Can two people reason differently? Even when given the exact same premises? I mean ... can using reason EVER lead us to more than one conclusion?
Accepted:
September 15, 2009

Comments

Peter Smith
September 16, 2009 (changed September 16, 2009) Permalink

Well, yes of course, two incompetent reasoners could reach different conclusions by making different mistakes! So I take it the question is: could two people reason correctly to different conclusions from the same premisses?

But again the answer to that is, trivially, "yes". A given bunch of premisses will entail lots of conclusions (e.g. the axioms of Euclidean geometry entail both that the angles of a triangle add up to two right angles, and that the tangent at the point on a circle is at a right angle to the diameter through that point). One reasoner can correctly deduce one conclusion; another reasoner can correctly deduce a different conclusion.

Still, in that case, the different conclusions are all consistent with each other. So perhaps the question is supposed to be: can two two people reason correctly from the same premisses to conclusions that are "different" in the strong sense of being actually incompatible with each other?

Again, the answer to that is obviously "yes". For suppose the premisses are themselves inconsistent. Then we can hope to show this by a "reductio ad absurdum" argument -- which is in effect a pair of arguments, one of which correctly shows that the premisses entail some conclusion P, the other of which correctly shows that the same premisses entail the opposite conclusion not-P, from which we infer (since P and not-P can't be true together) that the premisses can't all be true together.

Another shot. Perhaps the question is supposed to be: given the same consistent set of premisses, can people correctly reason to a pair of conclusions which are inconsistent with each other? To which the answer is plainly "no" -- at least if it is deductive reasoning that is in question. For if they logically entail a pair of inconsistent conclusions then the premisses can't be consistent after all.

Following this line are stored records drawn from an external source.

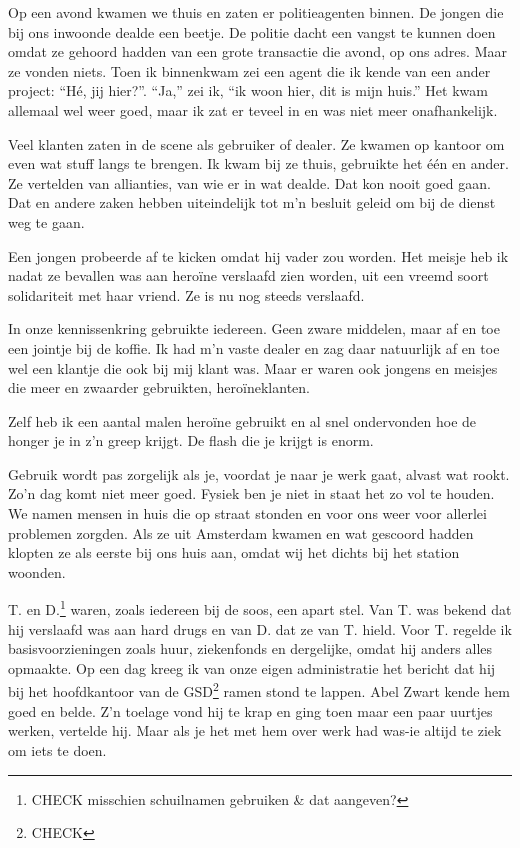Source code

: \documentclass[10pt,twoside,openright]{memoir}
\begin{document}
Op een avond kwamen we thuis en zaten er politieagenten binnen. De jongen die bij ons inwoonde dealde een beetje. De politie dacht een vangst te kunnen doen omdat ze gehoord hadden van een grote transactie die avond, op ons adres. Maar ze vonden niets. Toen ik binnenkwam zei een agent die ik kende van een ander project: ``Hé, jij hier?''. ``Ja,'' zei ik, ``ik woon hier, dit is mijn huis.'' Het kwam allemaal wel weer goed, maar ik zat er teveel in en was niet meer onafhankelijk. 

Veel klanten zaten in de scene als gebruiker of dealer. Ze kwamen op kantoor om even wat stuff langs te brengen. Ik kwam bij ze thuis, gebruikte het één en ander. Ze vertelden van allianties, van wie er in wat dealde. Dat kon nooit goed gaan. Dat en andere zaken hebben uiteindelijk tot m’n besluit geleid om bij de dienst weg te gaan. 

Een jongen probeerde af te kicken omdat hij vader zou worden. Het meisje heb ik nadat ze bevallen was aan heroïne verslaafd zien worden, uit een vreemd soort solidariteit met haar vriend. Ze is nu nog steeds verslaafd. 

In onze kennissenkring gebruikte iedereen. Geen zware middelen, maar af en toe een jointje bij de koffie. Ik had m’n vaste dealer en zag daar natuurlijk af en toe wel een klantje die ook bij mij klant was. Maar er waren ook jongens en meisjes die meer en zwaarder gebruikten, heroïneklanten. 

Zelf heb ik een aantal malen heroïne gebruikt en al snel ondervonden hoe de honger je in z’n greep krijgt. De flash die je krijgt is enorm.

Gebruik wordt pas zorgelijk als je, voordat je naar je werk gaat, alvast wat rookt. Zo’n dag komt niet meer goed. Fysiek ben je niet in staat het zo vol te houden. We namen mensen in huis die op straat stonden en voor ons weer voor allerlei problemen zorgden. Als ze uit Amsterdam kwamen en wat gescoord hadden klopten ze als eerste bij ons huis aan, omdat wij het dichts bij het station woonden. 

T. en D.\footnote{CHECK misschien schuilnamen gebruiken \& dat aangeven?} waren, zoals iedereen bij de soos, een apart stel. Van T. was bekend dat hij verslaafd was aan hard drugs en van D. dat ze van T. hield. Voor T. regelde ik basisvoorzieningen zoals huur, ziekenfonds en dergelijke, omdat hij anders alles opmaakte. Op een dag kreeg ik van onze eigen administratie het bericht dat hij bij het hoofdkantoor van de GSD\footnote{CHECK} ramen stond te lappen. Abel Zwart kende hem goed en belde. Z’n toelage vond hij te krap en ging toen maar een paar uurtjes werken, vertelde hij. Maar als je het met hem over werk had was-ie altijd te ziek om iets te doen. 
\end{document}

Perhaps though the question was not about strict deductive reasoning but about issues of inductive support: could people inductively reason from the same premisses to different conclusions? Well sure, the same consistent data-set can lend an equal degree of (non-conclusive) inductive support to two different hypotheses. But that still shouldn't lead to a case of "reasoning differently" in any very interesting sense -- for proponents of each hypothesis should both, if reasoning correctly from the same starting point, recognize that the hypotheses are so far equally well supported, so other things being equal it would be wrong at this point to endorse one conclusion as against the other.